Conte porta il Sud all’opposizione (grazie al reddito), ma un Paese spaccato in due tiene?
Giuseppe Conte è il vero leader dell’opposizione e con l’evento di Scampia per la tutela del reddito di cittadinanza che il governo Meloni vuole gradualmente cancellare ha scelto anche definitivamente il suo bacino elettorale: il Sud. Di fronte a un Terzo Polo intento a dialogare col governo e a un Partito Democratico in stato confusionale che, soprattutto sulla manovra, non fa altro che provare a far sua la retorica contiana, l’ex premier e accademico guida il Movimento Cinque Stelle tornato di lotta. Ma siamo sicuri che il Paese tenga spaccato in due?

di Andrea Muratore Andrea Muratore

Svestita la cravatta, scomparsa la pochette, indossato il dolcevita esistenzialista che in tempi di sobrietà energetica è anche più in tema, Giuseppe Conte non si è risparmiato. Ha compiuto una rimonta insperata fino al terzo posto alle elezioni del 25 settembre battendo su una terna molto chiara: pacifismo, ambiente, welfare. Da allora in avanti non ha fatto altro che guadagnare nei sondaggi e ora mira a costruire la rete politica e sociale per il nuovo Movimento, creatura socialdemocratica con venature populiste schierato nel campo progressista. Potenziale collettore per un’ampia coalizione che va dalla Sinistra radicale agli ecologisti passando per il movimento del cattolicesimo sociale e progressista e i sindacati avente nel Sud il suo bacino elettorale. Mettendo la partita sulla dialettica attorno al reddito Conte compie un’operazione di peso: portare il Sud all’opposizione, compatto, per la prima volta nella storia repubblicana. Creare una faglia politica attorno a un tema di percepita emergenza sociale legato alla povertà, all’assenza di prospettive, alla tragica situazione economica del Mezzogiorno.
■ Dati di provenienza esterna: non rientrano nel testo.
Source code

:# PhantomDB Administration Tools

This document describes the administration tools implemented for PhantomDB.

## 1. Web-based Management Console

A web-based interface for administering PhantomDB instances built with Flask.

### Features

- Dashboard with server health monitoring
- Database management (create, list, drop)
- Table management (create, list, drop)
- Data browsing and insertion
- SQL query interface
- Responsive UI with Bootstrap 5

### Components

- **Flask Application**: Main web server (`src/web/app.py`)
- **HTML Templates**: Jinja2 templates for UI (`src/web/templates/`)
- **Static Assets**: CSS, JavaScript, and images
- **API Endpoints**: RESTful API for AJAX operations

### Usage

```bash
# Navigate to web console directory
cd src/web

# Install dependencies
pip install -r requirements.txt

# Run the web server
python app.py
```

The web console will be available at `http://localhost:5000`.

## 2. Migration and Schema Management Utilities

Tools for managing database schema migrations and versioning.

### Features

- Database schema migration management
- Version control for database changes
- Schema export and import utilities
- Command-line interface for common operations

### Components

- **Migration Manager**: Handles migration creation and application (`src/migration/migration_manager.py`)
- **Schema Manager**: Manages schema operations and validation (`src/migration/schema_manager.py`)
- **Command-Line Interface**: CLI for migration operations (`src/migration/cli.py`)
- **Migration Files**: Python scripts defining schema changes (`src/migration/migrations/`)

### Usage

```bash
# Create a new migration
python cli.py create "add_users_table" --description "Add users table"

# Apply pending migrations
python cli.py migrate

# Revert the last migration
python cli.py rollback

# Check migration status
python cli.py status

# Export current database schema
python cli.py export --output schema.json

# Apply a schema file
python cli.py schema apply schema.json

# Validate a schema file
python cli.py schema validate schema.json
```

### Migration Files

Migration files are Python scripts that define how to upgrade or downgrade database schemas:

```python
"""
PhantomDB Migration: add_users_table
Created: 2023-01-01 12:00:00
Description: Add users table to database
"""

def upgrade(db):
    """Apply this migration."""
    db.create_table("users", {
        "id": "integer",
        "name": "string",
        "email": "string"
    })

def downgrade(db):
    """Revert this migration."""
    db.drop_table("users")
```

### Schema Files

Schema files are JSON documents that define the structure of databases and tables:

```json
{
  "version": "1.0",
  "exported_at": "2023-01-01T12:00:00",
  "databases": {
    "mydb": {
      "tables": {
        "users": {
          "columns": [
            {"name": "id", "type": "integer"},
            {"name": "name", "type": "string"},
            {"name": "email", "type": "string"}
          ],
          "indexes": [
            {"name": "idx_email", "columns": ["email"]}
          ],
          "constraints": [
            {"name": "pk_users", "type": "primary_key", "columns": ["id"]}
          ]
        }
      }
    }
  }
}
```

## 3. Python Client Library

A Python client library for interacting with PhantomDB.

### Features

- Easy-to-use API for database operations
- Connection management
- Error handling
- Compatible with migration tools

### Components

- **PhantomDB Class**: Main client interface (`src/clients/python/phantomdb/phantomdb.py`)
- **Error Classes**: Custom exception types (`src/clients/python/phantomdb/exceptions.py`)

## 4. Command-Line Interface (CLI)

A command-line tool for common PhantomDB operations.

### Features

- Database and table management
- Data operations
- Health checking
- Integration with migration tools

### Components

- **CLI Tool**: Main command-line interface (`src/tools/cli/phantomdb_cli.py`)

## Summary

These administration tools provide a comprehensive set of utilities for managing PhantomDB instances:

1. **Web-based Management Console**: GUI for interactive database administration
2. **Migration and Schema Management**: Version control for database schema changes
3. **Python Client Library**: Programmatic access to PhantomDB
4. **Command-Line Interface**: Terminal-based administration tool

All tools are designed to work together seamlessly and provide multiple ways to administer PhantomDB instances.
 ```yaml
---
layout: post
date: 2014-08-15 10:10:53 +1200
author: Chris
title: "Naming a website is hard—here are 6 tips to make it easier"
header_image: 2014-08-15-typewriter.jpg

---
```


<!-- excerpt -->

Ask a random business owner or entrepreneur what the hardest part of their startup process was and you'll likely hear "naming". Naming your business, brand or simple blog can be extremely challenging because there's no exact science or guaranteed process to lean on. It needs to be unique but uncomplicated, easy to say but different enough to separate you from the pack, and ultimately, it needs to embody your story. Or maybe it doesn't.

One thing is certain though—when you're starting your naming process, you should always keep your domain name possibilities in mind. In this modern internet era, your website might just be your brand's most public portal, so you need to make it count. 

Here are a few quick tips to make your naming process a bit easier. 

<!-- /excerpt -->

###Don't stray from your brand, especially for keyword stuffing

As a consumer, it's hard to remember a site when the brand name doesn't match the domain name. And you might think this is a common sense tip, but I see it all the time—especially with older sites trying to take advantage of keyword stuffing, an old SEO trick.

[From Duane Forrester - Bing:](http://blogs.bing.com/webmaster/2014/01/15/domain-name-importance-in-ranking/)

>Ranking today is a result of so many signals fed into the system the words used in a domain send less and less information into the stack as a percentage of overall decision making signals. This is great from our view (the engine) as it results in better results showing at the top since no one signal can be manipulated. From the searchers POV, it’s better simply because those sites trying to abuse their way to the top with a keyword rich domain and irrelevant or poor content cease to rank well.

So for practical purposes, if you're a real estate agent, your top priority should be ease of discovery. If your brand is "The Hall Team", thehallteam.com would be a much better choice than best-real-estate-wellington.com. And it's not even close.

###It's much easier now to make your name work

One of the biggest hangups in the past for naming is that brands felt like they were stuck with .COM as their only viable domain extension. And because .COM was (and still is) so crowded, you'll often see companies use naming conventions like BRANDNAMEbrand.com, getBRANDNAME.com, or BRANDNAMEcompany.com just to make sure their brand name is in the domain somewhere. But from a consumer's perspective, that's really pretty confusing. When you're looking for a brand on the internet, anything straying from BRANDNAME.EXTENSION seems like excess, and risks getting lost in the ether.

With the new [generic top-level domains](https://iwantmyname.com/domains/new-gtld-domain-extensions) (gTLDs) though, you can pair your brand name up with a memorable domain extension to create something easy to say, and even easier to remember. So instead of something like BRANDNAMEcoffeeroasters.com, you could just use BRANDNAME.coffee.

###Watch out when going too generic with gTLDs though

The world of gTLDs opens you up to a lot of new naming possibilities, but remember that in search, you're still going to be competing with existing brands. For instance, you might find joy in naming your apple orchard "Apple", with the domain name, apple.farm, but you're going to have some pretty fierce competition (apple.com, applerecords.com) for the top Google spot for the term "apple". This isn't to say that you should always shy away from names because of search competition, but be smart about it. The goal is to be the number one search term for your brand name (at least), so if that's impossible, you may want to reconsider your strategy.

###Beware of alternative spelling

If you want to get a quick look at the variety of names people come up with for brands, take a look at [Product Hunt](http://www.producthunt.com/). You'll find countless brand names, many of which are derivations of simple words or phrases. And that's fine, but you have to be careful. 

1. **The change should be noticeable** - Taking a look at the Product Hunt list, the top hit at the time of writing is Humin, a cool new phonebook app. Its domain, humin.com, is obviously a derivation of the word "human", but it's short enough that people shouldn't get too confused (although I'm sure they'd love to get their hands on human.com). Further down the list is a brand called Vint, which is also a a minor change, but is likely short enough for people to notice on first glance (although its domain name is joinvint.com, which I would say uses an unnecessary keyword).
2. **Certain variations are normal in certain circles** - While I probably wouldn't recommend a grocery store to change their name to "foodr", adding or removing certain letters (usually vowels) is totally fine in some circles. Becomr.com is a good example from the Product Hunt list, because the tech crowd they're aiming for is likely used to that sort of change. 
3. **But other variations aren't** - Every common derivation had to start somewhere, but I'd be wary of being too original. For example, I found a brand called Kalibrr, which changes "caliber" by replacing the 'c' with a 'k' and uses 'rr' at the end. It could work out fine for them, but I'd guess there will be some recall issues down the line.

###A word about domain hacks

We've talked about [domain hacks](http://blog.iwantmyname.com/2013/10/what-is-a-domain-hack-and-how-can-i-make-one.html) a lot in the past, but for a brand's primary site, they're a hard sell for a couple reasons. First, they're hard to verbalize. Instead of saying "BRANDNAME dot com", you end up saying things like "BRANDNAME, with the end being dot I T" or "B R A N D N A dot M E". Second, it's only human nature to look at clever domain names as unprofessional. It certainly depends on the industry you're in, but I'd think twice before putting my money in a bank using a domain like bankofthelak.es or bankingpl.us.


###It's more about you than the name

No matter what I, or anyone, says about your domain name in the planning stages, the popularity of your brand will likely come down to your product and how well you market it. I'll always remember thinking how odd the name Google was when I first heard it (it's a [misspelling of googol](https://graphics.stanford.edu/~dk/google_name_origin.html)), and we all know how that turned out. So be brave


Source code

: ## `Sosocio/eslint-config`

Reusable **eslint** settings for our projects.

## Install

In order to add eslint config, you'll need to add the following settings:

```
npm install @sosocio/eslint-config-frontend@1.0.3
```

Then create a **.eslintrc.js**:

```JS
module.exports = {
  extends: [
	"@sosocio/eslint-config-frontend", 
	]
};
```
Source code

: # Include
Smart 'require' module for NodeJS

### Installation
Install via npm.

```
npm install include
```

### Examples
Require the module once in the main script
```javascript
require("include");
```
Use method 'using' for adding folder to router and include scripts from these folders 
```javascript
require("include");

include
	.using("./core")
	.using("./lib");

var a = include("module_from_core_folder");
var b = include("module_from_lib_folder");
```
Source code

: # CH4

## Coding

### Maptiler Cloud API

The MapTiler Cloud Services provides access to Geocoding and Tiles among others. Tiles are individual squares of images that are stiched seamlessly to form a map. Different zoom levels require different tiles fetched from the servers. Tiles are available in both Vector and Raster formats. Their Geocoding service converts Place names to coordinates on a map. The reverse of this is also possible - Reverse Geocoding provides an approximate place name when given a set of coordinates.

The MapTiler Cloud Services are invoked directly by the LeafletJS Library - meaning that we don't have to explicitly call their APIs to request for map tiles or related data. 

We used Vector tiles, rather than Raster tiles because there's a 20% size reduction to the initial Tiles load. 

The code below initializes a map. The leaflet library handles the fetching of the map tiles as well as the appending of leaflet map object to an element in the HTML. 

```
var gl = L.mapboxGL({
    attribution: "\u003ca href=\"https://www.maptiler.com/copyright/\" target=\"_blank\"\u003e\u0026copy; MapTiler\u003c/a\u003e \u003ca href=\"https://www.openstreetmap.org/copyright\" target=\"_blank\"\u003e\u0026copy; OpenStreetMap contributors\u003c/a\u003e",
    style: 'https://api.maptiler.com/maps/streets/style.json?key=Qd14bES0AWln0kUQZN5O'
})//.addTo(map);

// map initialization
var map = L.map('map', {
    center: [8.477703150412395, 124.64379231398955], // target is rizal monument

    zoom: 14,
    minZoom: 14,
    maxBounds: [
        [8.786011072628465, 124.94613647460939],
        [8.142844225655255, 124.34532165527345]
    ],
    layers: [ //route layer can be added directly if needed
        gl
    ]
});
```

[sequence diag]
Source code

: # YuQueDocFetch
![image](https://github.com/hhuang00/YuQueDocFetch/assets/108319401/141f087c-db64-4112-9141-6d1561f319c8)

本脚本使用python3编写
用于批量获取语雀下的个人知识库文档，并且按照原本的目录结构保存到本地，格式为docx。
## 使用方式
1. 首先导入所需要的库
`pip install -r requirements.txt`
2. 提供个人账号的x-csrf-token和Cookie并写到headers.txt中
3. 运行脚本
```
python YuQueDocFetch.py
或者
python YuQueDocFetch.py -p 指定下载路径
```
Giuseppe Conte beve un caffè in un bar di Scampia con l'ex presidente della Camera, Roberto Fico
Giuseppe Conte beve un caffè in un bar di Scampia con l'ex presidente della Camera, Roberto Fico

Conte risveglia il Sud dimenticato partendo dal cavallo di battaglia del suo ex alleato Luigi Di Maio per le trionfali elezioni politiche del 2018, quel reddito di cittadinanza costruito forse male, sicuramente imperfetto e pasticciato nel tentativo di mettere assieme welfare e creazione di lavoro ma che per centinaia di migliaia di persone, piaccia o meno, ha fatto la differenza tra una povertà decorosa e la nera miseria. I senza reddito non hanno potuto contare su di attenzione adeguata neanche nel periodo in cui la sinistra è stata la governo a partire dal 1996: il Movimento Cinque Stelle maggioritario al Sud ha fatto del reddito il suo cavallo di battaglia nel 2018 e della sua difesa la “linea del Piave” con cui tutelare la residua posizione elettorale nello scorso settembre.  Ad agosto sono state 1,18 milioni le famiglie beneficiarie per 2,51 milioni di persone coinvolte e un importo medio a famiglia di 549 euro. Il 64,2% delle famiglie beneficiarie sono al Sud e nelle isole e percepiscono un assegno medio di 581 euro, e i dati INPS più aggiornati sembrano dunque mettere seri dubbi sull’equazione tra percezione del reddito e disincentivo al lavoro che in molti settori, soprattutto nelle professioni stagionali, molte imprese avevano costruito in estate. Inoltre, i nuclei con disabili percettori di reddito di cittadinanza sono quasi 200 mila e rappresentano il 17% dei nuclei beneficiari, coprendo il 18% delle persone interessate. Sul complesso dei nuclei con disabili, i nuclei monocomponenti sono quasi 80 mila e rappresentano il 40% del totale.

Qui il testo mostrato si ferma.